The system is written to use a main loop that is as small as possible, in this case the main loop consists of listening to the receiver and seeing if the state of the battery needs to be changed (i.e. start/stop charging). This loop then is interrupted to do the various other routines that need to be done. The advantage of this is the modularity of the system allows future missions to add interrupt routines (ISR's) without modification of the main loop.
The bitstream or data stream of MEROPE has been set up maximize the available stored data that will fit in the 150 KBytes of memory that we have available. The system has been broken up into three different data sets.
The telemetry set is the housekeeping information of the satellite this consists of battery temperature, battery voltage, battery charge state, processor temperature, bus voltage, and high voltage. This information is collected every 60 seconds of the mission lifetime. This data is stored in a given order for decoding on the ground. The stored information consists of all the values and the time at which the values were collected. To get this time there are "hard time stamps" which are the absolute mission elapsted time (MET) and "soft time stamps" that give the time since the last stamp. Since these occur at regular intervals we don't need to collect the soft time stamp times only that data since 60 seconds is known.
The attitude set is information on which side or sides are in the sun at any given time. This is useful information to evaluate the attitude control system and to give information that can be used for future missions to tune communications more carefully to maximize the transmission power from the satellite. This like the telemetry stores which sides are in the sun and the "hard time" and the "soft time" for each data point.
The payload set is the data collected from the Geiger tube.
The tube outputs a TTL level logic pulse for every intercepted cosmic ray.
These pulses are counted by the processor and then every N counts the
processor writes to memory a time stamp. The beauty of this system
is that since the number of counts per stamp, N, is fixed we don't need to
store that data only the time at which the data occurred.
| Name | Description | TS-bits | Data-bits | Total-bits |
| PHTS | "11111111" 8-bits | 24 | 0 | 32 |
| PSTS | "11110000" 8-bits | 16 | 0 | 24 |
| AHTS | "00001111" 8-bits | 24 | 8 | 40 |
| ASTS | "11001100" 8-bits | 0 | 8 | 16 |
| THTS | "00110011" 8-bits | 24 | 48 | 80 |
| TSTS | "11100011" 8-bits | 0 | 48 | 56 |
The bitstream was overhauled after more thought about burst errors in the communiucation system. Meaning it wasn't clear that if a hard-time stamp was lost if we still could understand the soft-time stamps that followed without numbering the soft-time stamps. Therefore it was modified to a simpilier and only slightly larger format.
| Name |
Description |
TS-bits |
Data-bits |
Total-bits |
| PHTS |
"11111111" 8-bits |
24 |
0 |
32 |
| AHTS |
"11110000" 8-bits |
18 |
6 |
32 |
| THTS |
"00110011" 8-bits |
24 |
6*8=48 |
80 |
When one calculates the time per data dump to the ground station
and the number of attitude and payload stamps that occur you can find what
the counts per stamp from the payload have to be. It is a balancing
act between the payload and other systems for memory space.
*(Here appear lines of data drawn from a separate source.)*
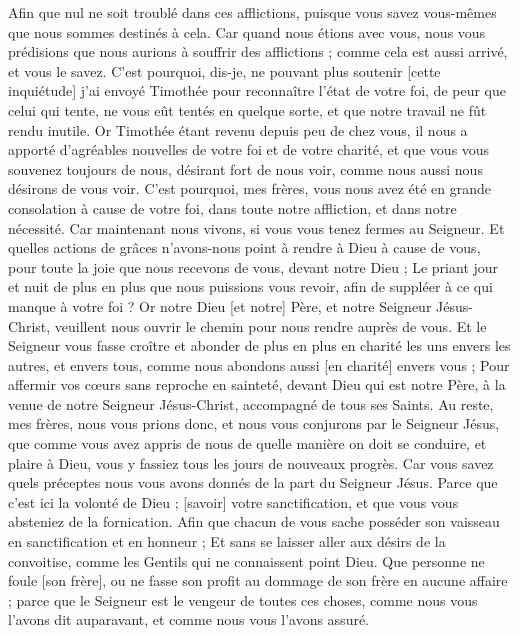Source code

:\begin{multicols}{2}
Afin que nul ne soit troublé dans ces afflictions, puisque vous savez vous-mêmes que nous sommes destinés à cela.
Car quand nous étions avec vous, nous vous prédisions que nous aurions à souffrir des afflictions ; comme cela est aussi arrivé, et vous le savez.
C'est pourquoi, dis-je, ne pouvant plus soutenir [cette inquiétude] j'ai envoyé Timothée pour reconnaître l'état de votre foi, de peur que celui qui tente, ne vous eût tentés en quelque sorte, et que notre travail ne fût rendu inutile.
Or Timothée étant revenu depuis peu de chez vous, il nous a apporté d'agréables nouvelles de votre foi et de votre charité, et que vous vous souvenez toujours de nous, désirant fort de nous voir, comme nous aussi nous désirons de vous voir.
C'est pourquoi, mes frères, vous nous avez été en grande consolation à cause de votre foi, dans toute notre affliction, et dans notre nécessité.
Car maintenant nous vivons, si vous vous tenez fermes au Seigneur.
Et quelles actions de grâces n'avons-nous point à rendre à Dieu à cause de vous, pour toute la joie que nous recevons de vous, devant notre Dieu ;
Le priant jour et nuit de plus en plus que nous puissions vous revoir, afin de suppléer à ce qui manque à votre foi ?
Or notre Dieu [et notre] Père, et notre Seigneur Jésus-Christ, veuillent nous ouvrir le chemin pour nous rendre auprès de vous.
Et le Seigneur vous fasse croître et abonder de plus en plus en charité les uns envers les autres, et envers tous, comme nous abondons aussi [en charité] envers vous ;
Pour affermir vos cœurs sans reproche en sainteté, devant Dieu qui est notre Père, à la venue de notre Seigneur Jésus-Christ, accompagné de tous ses Saints.
\VerseOne{}Au reste, mes frères, nous vous prions donc, et nous vous conjurons par le Seigneur Jésus, que comme vous avez appris de nous de quelle manière on doit se conduire, et plaire à Dieu, vous y fassiez tous les jours de nouveaux progrès.
Car vous savez quels préceptes nous vous avons donnés de la part du Seigneur Jésus.
Parce que c'est ici la volonté de Dieu ; [savoir] votre sanctification, et que vous vous absteniez de la fornication.
Afin que chacun de vous sache posséder son vaisseau en sanctification et en honneur ;
Et sans se laisser aller aux désirs de la convoitise, comme les Gentils qui ne connaissent point Dieu.
Que personne ne foule [son frère], ou ne fasse son profit au dommage de son frère en aucune affaire ; parce que le Seigneur est le vengeur de toutes ces choses, comme nous vous l'avons dit auparavant, et comme nous vous l'avons assuré.

\end{multicols}
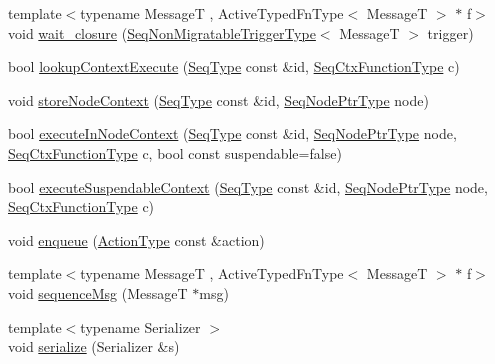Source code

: \begin{DoxyCompactItemize}
\item 
{\footnotesize template$<$typename MessageT , Active\+Typed\+Fn\+Type$<$ Message\+T $>$ $\ast$ f$>$ }\\void \hyperlink{structvt_1_1seq_1_1_tagged_sequencer_ac1ba35f793dcb35a47d4e73ec6ab29d4}{wait\+\_\+closure} (\hyperlink{namespacevt_1_1seq_aa88b0d93284d188be39704024ab58b8f}{Seq\+Non\+Migratable\+Trigger\+Type}$<$ MessageT $>$ trigger)
\item 
bool \hyperlink{structvt_1_1seq_1_1_tagged_sequencer_aacd0771ce78276cd9385f5ca742fe099}{lookup\+Context\+Execute} (\hyperlink{structvt_1_1seq_1_1_tagged_sequencer_a1c8ee839258d0f88c49ef660267a81d5}{Seq\+Type} const \&id, \hyperlink{structvt_1_1seq_1_1_tagged_sequencer_ad8a1ed9b8c012cf2a73ebd2e46d6d899}{Seq\+Ctx\+Function\+Type} c)
\item 
void \hyperlink{structvt_1_1seq_1_1_tagged_sequencer_a580a0fd2ced16f447351f142f1438e42}{store\+Node\+Context} (\hyperlink{structvt_1_1seq_1_1_tagged_sequencer_a1c8ee839258d0f88c49ef660267a81d5}{Seq\+Type} const \&id, \hyperlink{namespacevt_1_1seq_ae6a4874b585be0612aaca32ca6d2d191}{Seq\+Node\+Ptr\+Type} node)
\item 
bool \hyperlink{structvt_1_1seq_1_1_tagged_sequencer_a22ec2d429c99ca4d34a6b1b0c95c658f}{execute\+In\+Node\+Context} (\hyperlink{structvt_1_1seq_1_1_tagged_sequencer_a1c8ee839258d0f88c49ef660267a81d5}{Seq\+Type} const \&id, \hyperlink{namespacevt_1_1seq_ae6a4874b585be0612aaca32ca6d2d191}{Seq\+Node\+Ptr\+Type} node, \hyperlink{structvt_1_1seq_1_1_tagged_sequencer_ad8a1ed9b8c012cf2a73ebd2e46d6d899}{Seq\+Ctx\+Function\+Type} c, bool const suspendable=false)
\item 
bool \hyperlink{structvt_1_1seq_1_1_tagged_sequencer_a7cabb68c124d242fca8c9dcb6fc51ec9}{execute\+Suspendable\+Context} (\hyperlink{structvt_1_1seq_1_1_tagged_sequencer_a1c8ee839258d0f88c49ef660267a81d5}{Seq\+Type} const \&id, \hyperlink{namespacevt_1_1seq_ae6a4874b585be0612aaca32ca6d2d191}{Seq\+Node\+Ptr\+Type} node, \hyperlink{structvt_1_1seq_1_1_tagged_sequencer_ad8a1ed9b8c012cf2a73ebd2e46d6d899}{Seq\+Ctx\+Function\+Type} c)
\item 
void \hyperlink{structvt_1_1seq_1_1_tagged_sequencer_a6c8c19a264be5d59d0abdbc31c8d6df8}{enqueue} (\hyperlink{namespacevt_ae0a5a7b18cc99d7b732cb4d44f46b0f3}{Action\+Type} const \&action)
\item 
{\footnotesize template$<$typename MessageT , Active\+Typed\+Fn\+Type$<$ Message\+T $>$ $\ast$ f$>$ }\\void \hyperlink{structvt_1_1seq_1_1_tagged_sequencer_a51470994cb625a098a7ebb9ccc489ec7}{sequence\+Msg} (MessageT $\ast$msg)
\item 
{\footnotesize template$<$typename Serializer $>$ }\\void \hyperlink{structvt_1_1seq_1_1_tagged_sequencer_af8435102a5cd70ef37d12ac261d65211}{serialize} (Serializer \&s)
\end{DoxyCompactItemize}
| 12 hours between data dumps | |||
| Attitude on 3 second intervals | 14400 Attitude Points |
9504 attitude points assuming no data in 33% dark cycle |
38016 bytes |
| Telemetry (housekeeping) on 60 second intervals | 720 Housekeeping Points |
7200 bytes |
|
| Payload on N count interval | |||
| That leaves 85856 Bytes for the payload | Which is 21464 stamps |
||
| So to find N you take the expected total number of counts per dump and divide by the number of payload data points per dump. |
Now this is all fine and dandy if one can transmit
the whole 124 kbytes in a comm cycle. Unfortunetly in a 10 minute window
at 1200 baud you can only transmit 90000 bytes. Which lowers the number
of payload stamps significantly. This is still being studied to determine
the best sharing of the available starage space.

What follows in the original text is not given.